A falta de formação neste sector continua a ser o maior entrave à subida dos salários?

Temos profissionais muito qualificados na hotelaria, mas a formação é um trabalho in continuum. Quando analisamos os salários no sector, temos de saber diferenciar os salários da hotelaria dos da restauração. O INE coloca tudo «no mesmo saco», mas são realidades completamente diferentes. Segundo uma análise da AHP, os salários praticados pelos nossos associados, empresas hoteleiras, em 2018, rondaram os 1150 euros brutos, excluindo subsídios, designadamente de alimentação, e prémios sem carácter certo e permanente, enquanto na restauração se verifica uma forte incidência de salários mínimos, o que vai impactar a média quando se junta restauração e hotelaria.

Ainda sobre os salários: porque é que existe um diferencial tão grande em Portugal em relação a outros países, nomeadamente europeus?

O diferencial que existe entre Portugal e outros países nada tem a ver com a hotelaria. Em todos os sectores da actividade esse diferencial é sentido. Começa logo pelo salário mínimo nacional. A média europeia situa-se nos 792 euros mensais e o nosso é de 600 euros.

O crescimento do turismo em Portugal gerou impactos em várias frentes. Um dos efeitos fez-se notar, por exemplo, nos recursos humanos. Da realidade que conhece, a escassez de mão-de-obra em hotelaria – em quantidade e qualidade – é um crítica atendível? 

Existe de facto falta de recursos humanos, mas que é transversal aos vários setores da nossa economia. Naturalmente que o crescimento tão acentuado do turismo fez com que fosse necessária mais mão de obra. Quanto mais turistas temos, mais precisamos de pessoas para os receber.

O grande desafio no Turismo são as pessoas. Há falta geral de recursos humanos e está a atingir todos os níveis da operação dos hotéis, o que inclui um vasto conjunto de funções, desde empregados de mesa, pessoal de recepção e serviço de quartos, bagageiros, concierges e funções de apoio à operação, como financeiros, revenue managers e ainda marketing digital. Muitos dos anúncios de emprego colocados ficam desertos também porque a taxa de desemprego em alguns locais do país é já tecnicamente inexistente. Esta situação tem levado a que muitos grupos hoteleiros optem por fazer, por exemplo, open days, e outros mantenham programas de recrutamento ao longo de todo o ano.

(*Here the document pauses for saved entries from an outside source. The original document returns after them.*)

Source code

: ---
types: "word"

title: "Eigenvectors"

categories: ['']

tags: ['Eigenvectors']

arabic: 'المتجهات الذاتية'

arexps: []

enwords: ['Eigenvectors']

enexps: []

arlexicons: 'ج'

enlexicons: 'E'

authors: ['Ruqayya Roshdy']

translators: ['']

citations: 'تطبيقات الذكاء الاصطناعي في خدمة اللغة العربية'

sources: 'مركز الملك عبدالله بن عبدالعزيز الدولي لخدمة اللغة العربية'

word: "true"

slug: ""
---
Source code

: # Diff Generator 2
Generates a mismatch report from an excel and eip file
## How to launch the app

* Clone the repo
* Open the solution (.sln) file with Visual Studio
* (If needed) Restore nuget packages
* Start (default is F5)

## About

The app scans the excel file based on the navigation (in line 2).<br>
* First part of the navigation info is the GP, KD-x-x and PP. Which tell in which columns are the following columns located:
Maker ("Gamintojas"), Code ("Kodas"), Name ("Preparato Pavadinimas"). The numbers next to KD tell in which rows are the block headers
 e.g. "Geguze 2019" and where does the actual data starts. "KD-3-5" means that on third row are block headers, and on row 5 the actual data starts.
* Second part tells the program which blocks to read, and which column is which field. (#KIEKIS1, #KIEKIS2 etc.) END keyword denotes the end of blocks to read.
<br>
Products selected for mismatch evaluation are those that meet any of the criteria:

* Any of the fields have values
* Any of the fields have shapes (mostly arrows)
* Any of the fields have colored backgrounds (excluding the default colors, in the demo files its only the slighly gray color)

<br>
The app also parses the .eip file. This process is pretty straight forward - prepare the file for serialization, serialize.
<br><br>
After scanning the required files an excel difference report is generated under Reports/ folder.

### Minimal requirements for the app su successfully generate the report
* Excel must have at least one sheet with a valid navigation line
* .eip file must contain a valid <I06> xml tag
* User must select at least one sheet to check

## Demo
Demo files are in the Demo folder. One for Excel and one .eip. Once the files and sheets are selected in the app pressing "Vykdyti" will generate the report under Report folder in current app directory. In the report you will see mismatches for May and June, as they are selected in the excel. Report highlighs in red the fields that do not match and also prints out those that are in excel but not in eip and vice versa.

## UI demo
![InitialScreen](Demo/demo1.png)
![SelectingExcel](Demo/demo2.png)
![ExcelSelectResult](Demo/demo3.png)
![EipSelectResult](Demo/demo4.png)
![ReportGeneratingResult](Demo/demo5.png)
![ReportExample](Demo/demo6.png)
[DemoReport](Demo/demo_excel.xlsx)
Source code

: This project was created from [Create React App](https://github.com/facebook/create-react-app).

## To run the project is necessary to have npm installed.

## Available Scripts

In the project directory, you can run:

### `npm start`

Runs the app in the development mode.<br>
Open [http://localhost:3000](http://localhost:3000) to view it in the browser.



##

E esta tendência tenderá a acentuar-se no futuro? Que números gostaria de ter no final deste ano?

Não podemos falar de números. Com a falta de recursos humanos existente em Portugal, consideramos fundamental que se desenvolva uma política de descongelamento das quotas de imigração, para captar trabalhadores estrangeiros.  Temos, por isso, um grande trabalho pela frente – enquadramento legal e fiscal que cative pessoas a virem para Portugal e que torne mais simples o processo de captação de trabalhadores.

Como é que trabalha para alcançar esses resultados? Há um trabalho de sensibilização a fazer junto dos colaboradores e empregadores?

A questão é que não há recursos humanos. Trabalhar na hotelaria requer uma grande dose de paixão, pelo que temos de continuar a trabalhar para reter os nossos talentos.

O que é que a hotelaria está a fazer para reter talentos?

A hotelaria tem apostado muito na formação, pelo que o trabalho de parceria que a AHP tem desenvolvido com os seus associados, através da AHP Hotel Academy, tem sido fundamental – Ter pessoas qualificadas e motivadas é logo meio caminho para as reter. Quando iniciámos este projecto sabíamos da importância que este iria ter para os nossos associados e para os seus colaboradores.

Quais as novidades previstas na academia da AHP para o segundo semestre de 2019?

No último trimestre de 2019 irão recomeçar os cursos em Lisboa e estamos a preparar algumas novidades tanto em termos de novos cursos, como de reajuste de alguns programas formativos, que continuamente necessitam adaptação face aos novos mercados que nos chegam e às exigências que diariamente nos colocam.